Based on the article, it sounds like the huge amount of brine water is locked in just as tight as the hydrocarbon liquids and gas.
Once the hydrocarbons are depleted in a fracking well, the cost of extracting irrigation water would become untenable.
If the EPA does not know, they must not have as good of laboratories as I thought.
The EPA has been overhyping toxicity for decades.
They can test a private water to find only natural occurring methane, but they will not detect anything else.
The best thing to do with it is to tidy it up a little bit and frac the next well with it. Fresh water is scarce in the Permian Basin.
Fifty cents for 200 gallon from a large plant?
Testing for what they need to add to the mix at the Blender.
Have no idea what frac gel return would be like.
Looks like a watered down milky solution ? Seen this on lots of Farm to Market roads in the panhandle of Texas and wondered what it was ......
Desalination costs 4 cents per 10 gallons. Thats $1.68 per barrel.
Ah, I think I see it. That number should be 16.8 cents a barrel.
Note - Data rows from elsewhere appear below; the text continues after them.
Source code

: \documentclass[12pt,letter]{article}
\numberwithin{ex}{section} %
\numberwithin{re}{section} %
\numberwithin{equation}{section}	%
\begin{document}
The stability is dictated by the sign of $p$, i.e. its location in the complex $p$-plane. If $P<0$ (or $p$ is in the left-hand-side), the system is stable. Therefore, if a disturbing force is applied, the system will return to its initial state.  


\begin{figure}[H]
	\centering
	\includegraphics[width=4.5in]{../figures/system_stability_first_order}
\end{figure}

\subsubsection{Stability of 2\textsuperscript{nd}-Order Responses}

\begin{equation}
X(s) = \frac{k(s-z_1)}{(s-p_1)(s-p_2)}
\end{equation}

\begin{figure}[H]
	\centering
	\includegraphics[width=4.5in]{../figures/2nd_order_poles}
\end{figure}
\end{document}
A barrel is 42 gallons.
I have asked several engineers why we can’t frac with salt water. They say it has something to do with the ability to create gels that increase the viscosity of the frac fluid so that it can carry sand out into the wings of the frac. Some chemist needs to come up with a new mousetrap.
Try to take a saltwater shower ... lather (nope) rinse (nope)
Few seconds under fresh water all is good
Salt water (heavy brine) is only good for killing a well.
Sounds like my six years at school in Lubbock. A lot of bad hair days.